中から出てきたのは、髪の毛は金髪、ネイルも沢山している、メイクも濃い、ギャルっぽさが垣間見える様な女がでてきた。そんな事を思ってる間に、その女の腹部には先程見た裁縫鋏が刺さっていて、大量に血が出ていた。何が起きたか田中にも分からなかったが、女に絶叫させる暇も与えずに、佐々木さんは何度も何度も何度も何度も何度も何度も裁縫鋏を刺し続けた。やがて内臓が見え、顔は生前の面影もなく、見るも無惨な 何か になっていた。
「これで1人目は終わりです。」
「あ、あぁ…」
案外呆気なく終わったな と田中は口には出さず心に留めておいた。
「……」
「……」
「…一旦、家に戻っても良いですか?」
「あぁ。」

田中は気持ちの整理があまり出来ていないまま自転車を漕いだ。
「…佐々木さん、精神的には大丈夫なのか?」
「ええ、ちっとも。」

だが田中は自分が人殺しに加担しているのに対して高揚を覚えずにはいられなかった。
家に着き、佐々木さんは血だらけになった服を着替えそのまま田中のベッドに横になった。
田中は佐々木さんの横に座った。
「本当は精神的に参ってるんじゃないか?」
「…知らないです。
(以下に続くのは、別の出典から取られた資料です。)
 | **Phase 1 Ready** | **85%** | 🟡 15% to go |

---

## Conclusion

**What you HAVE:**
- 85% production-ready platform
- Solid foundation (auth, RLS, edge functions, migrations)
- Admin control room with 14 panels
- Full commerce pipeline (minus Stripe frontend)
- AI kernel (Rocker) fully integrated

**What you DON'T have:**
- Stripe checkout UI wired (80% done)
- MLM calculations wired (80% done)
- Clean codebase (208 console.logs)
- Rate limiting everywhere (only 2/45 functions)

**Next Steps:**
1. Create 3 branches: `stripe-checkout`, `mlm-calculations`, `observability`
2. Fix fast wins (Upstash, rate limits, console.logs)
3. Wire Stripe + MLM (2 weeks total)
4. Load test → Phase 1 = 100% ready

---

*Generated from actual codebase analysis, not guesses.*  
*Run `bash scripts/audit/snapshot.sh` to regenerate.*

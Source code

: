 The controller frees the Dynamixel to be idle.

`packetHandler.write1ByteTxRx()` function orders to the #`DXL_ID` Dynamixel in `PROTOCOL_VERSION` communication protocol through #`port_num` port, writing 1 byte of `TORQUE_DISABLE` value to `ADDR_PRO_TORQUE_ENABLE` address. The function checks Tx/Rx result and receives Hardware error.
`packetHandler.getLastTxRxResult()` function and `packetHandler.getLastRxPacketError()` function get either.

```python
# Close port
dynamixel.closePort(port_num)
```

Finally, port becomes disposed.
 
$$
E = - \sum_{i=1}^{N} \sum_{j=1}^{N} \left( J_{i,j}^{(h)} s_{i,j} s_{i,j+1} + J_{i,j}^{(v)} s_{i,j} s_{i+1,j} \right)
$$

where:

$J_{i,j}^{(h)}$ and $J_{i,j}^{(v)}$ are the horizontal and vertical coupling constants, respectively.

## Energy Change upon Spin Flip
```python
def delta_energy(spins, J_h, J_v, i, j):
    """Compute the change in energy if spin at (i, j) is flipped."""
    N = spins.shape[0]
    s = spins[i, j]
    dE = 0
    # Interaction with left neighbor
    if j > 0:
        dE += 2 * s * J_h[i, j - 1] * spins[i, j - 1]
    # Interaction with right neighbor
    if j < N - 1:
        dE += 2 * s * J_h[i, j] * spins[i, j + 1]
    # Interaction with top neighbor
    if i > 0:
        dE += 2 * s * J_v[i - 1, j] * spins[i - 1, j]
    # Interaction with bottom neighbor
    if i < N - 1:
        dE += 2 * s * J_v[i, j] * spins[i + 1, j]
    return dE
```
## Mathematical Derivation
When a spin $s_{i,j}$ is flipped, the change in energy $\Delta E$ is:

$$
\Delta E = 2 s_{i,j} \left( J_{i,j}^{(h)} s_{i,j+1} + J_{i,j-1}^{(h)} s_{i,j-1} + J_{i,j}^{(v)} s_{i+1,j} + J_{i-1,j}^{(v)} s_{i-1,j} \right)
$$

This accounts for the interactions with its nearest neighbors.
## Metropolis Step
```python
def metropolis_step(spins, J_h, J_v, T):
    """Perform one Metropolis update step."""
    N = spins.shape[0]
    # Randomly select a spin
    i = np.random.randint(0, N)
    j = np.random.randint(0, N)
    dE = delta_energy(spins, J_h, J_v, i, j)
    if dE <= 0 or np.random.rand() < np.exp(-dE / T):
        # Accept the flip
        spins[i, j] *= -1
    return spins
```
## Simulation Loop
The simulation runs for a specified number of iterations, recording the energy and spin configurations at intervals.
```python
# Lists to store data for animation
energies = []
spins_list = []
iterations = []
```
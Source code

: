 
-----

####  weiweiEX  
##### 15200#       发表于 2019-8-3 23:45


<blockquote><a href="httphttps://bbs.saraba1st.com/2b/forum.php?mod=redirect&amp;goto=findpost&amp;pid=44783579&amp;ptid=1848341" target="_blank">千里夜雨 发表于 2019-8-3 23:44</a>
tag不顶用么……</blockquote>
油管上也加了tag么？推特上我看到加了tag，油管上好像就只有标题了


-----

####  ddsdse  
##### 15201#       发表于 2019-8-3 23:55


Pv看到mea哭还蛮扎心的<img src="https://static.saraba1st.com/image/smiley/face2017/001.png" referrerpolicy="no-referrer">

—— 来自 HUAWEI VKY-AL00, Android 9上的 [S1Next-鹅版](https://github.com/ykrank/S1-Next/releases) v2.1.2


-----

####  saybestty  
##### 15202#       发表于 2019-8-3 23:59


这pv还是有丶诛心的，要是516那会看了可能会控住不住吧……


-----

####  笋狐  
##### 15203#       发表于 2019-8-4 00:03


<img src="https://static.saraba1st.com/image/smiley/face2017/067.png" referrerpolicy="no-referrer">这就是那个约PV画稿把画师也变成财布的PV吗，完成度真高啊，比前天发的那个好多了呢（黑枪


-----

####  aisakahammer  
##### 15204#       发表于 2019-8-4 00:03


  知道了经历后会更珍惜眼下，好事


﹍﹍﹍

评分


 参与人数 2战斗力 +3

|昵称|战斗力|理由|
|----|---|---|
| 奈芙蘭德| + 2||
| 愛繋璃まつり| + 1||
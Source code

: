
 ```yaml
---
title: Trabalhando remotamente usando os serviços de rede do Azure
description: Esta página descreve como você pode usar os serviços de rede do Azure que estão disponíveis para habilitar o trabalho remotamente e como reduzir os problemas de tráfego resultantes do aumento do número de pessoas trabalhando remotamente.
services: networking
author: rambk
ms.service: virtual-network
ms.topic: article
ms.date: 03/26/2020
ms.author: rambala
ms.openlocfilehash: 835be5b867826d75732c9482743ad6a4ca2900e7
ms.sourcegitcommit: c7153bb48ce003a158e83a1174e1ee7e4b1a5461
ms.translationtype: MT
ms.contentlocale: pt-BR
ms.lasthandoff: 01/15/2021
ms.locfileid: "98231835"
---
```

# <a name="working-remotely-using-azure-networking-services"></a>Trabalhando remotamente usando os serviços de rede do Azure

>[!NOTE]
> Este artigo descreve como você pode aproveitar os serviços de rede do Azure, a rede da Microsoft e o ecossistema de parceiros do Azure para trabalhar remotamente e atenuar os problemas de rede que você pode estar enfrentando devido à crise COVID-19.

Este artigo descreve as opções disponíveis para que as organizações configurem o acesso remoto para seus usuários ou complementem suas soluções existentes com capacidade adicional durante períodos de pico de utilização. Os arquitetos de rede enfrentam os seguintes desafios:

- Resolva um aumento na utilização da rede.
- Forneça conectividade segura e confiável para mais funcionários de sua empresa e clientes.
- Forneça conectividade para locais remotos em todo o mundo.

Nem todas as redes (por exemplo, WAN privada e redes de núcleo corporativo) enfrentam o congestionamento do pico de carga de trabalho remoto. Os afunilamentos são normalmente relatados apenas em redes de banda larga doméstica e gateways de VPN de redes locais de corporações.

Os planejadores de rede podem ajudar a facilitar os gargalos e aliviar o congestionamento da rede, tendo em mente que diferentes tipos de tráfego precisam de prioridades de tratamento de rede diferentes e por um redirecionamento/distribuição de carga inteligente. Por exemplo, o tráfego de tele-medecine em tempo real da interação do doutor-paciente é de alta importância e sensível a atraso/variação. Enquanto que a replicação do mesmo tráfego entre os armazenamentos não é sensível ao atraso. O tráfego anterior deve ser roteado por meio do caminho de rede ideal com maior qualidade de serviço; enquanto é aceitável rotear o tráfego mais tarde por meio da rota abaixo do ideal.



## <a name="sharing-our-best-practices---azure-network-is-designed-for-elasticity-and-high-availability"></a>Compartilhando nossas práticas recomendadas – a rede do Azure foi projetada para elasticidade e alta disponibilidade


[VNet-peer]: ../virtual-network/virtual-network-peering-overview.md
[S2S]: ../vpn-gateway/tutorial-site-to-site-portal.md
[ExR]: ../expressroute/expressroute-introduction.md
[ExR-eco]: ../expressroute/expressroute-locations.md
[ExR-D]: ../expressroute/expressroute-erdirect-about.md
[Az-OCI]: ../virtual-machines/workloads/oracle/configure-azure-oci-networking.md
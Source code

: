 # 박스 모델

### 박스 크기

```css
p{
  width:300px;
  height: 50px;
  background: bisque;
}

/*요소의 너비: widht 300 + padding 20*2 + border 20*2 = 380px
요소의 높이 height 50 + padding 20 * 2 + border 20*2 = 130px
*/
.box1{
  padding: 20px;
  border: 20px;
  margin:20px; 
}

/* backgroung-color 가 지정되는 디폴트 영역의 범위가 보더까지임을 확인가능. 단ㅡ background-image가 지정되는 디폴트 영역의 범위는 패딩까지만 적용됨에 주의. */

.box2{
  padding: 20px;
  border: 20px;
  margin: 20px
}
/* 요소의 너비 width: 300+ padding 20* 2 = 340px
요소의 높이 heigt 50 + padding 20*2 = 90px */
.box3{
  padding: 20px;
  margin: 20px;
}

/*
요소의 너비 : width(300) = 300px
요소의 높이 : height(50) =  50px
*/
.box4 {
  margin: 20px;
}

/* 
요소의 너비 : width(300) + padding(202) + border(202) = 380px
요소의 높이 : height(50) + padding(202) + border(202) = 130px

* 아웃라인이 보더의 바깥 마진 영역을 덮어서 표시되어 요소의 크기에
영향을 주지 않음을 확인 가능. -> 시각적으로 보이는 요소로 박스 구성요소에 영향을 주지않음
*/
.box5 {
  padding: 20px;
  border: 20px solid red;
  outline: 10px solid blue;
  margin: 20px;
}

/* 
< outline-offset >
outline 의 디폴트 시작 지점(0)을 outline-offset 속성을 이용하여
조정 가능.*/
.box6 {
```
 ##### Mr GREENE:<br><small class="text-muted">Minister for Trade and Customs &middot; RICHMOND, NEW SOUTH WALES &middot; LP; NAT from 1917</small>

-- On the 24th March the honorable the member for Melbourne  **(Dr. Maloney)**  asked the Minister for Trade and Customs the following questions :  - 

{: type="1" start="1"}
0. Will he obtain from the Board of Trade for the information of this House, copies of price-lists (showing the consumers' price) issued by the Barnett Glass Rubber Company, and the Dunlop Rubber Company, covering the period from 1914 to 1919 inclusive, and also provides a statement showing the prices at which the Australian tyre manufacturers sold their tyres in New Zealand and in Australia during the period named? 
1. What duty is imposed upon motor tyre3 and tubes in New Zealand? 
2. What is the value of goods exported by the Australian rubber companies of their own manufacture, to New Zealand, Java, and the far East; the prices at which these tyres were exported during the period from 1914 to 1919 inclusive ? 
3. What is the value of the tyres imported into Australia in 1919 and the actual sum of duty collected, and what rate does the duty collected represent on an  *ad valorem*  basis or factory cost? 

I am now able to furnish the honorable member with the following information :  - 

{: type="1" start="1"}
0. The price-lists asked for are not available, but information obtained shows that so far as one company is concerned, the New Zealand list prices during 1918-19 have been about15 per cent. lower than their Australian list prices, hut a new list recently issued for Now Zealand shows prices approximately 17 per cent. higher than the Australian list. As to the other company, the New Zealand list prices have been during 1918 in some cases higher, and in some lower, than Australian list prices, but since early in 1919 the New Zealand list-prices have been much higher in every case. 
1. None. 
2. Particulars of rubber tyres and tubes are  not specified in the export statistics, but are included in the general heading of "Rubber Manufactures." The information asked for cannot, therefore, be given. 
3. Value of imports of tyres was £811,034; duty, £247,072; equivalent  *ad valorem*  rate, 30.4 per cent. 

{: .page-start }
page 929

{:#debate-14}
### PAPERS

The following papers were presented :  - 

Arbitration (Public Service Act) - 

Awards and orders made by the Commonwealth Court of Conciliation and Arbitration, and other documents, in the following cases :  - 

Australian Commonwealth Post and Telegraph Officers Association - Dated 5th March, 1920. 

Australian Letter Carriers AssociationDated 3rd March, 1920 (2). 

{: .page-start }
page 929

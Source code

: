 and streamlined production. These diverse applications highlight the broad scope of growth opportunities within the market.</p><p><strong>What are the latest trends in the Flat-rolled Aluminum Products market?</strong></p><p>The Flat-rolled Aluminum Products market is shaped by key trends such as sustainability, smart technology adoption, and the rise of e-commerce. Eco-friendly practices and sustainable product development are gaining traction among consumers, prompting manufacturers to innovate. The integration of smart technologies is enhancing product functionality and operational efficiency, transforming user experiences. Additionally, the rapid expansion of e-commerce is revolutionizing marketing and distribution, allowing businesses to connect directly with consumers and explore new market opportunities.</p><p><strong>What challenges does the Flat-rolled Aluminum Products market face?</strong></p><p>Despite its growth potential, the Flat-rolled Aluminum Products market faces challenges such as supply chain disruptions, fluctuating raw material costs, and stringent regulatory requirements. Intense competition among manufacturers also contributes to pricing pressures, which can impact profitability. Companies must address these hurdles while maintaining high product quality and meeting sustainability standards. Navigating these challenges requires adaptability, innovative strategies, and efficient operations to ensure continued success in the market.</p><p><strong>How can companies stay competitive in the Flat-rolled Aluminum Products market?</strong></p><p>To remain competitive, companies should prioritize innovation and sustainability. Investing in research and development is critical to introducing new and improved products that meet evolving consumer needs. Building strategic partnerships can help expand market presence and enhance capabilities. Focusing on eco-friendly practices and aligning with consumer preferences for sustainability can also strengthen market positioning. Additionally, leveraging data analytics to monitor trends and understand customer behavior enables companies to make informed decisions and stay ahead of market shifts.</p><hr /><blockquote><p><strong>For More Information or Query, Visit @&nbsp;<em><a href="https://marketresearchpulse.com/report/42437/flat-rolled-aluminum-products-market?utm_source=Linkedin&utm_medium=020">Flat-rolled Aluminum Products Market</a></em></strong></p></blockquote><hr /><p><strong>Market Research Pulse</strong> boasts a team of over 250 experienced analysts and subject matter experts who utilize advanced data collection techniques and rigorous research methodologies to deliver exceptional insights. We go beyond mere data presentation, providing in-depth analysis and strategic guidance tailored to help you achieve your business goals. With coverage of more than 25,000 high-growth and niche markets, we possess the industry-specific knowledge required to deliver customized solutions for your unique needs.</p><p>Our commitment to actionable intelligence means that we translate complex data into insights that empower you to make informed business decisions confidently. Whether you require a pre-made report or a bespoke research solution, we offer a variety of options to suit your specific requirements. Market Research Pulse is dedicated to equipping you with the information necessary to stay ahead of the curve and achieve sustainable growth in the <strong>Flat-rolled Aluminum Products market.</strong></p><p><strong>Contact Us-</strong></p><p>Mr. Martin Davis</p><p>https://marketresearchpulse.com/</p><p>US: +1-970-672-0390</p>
」
「そうか。」
田中はキッチンに行き、汚れたコーヒーメーカーを起動してコーヒーを作り始めた。
「佐々木さんは苦いの大丈夫か?」
「……」
返答がないのでとりあえず砂糖をすり切り1杯入れた半ブラックコーヒーのようなものを2つ作った。
佐々木さんは重そうに身体を起こし、小汚い床の上に座っている田中と共に、両者コーヒーを口に運んだ。
「佐々木さんは俺に怨みがあるのか?」
「…そりゃありますよ。」
「ならなんで最初に俺を殺さないんだ?」
「つまらないからです。」
「じゃあ最初にあの女を殺したのは?」
「価値のないゴミクズだったからです。」
「俺は違うのか?」
「知りません。」
そんなやり取りをしていると、いつの間にか2人のカップの中は空になっていた。
「…そろそろ寝るか。」
「……」
佐々木さんは無言でベッドに入った。田中は佐々木さんを起こす事無く、渋々床の上で雑魚寝した。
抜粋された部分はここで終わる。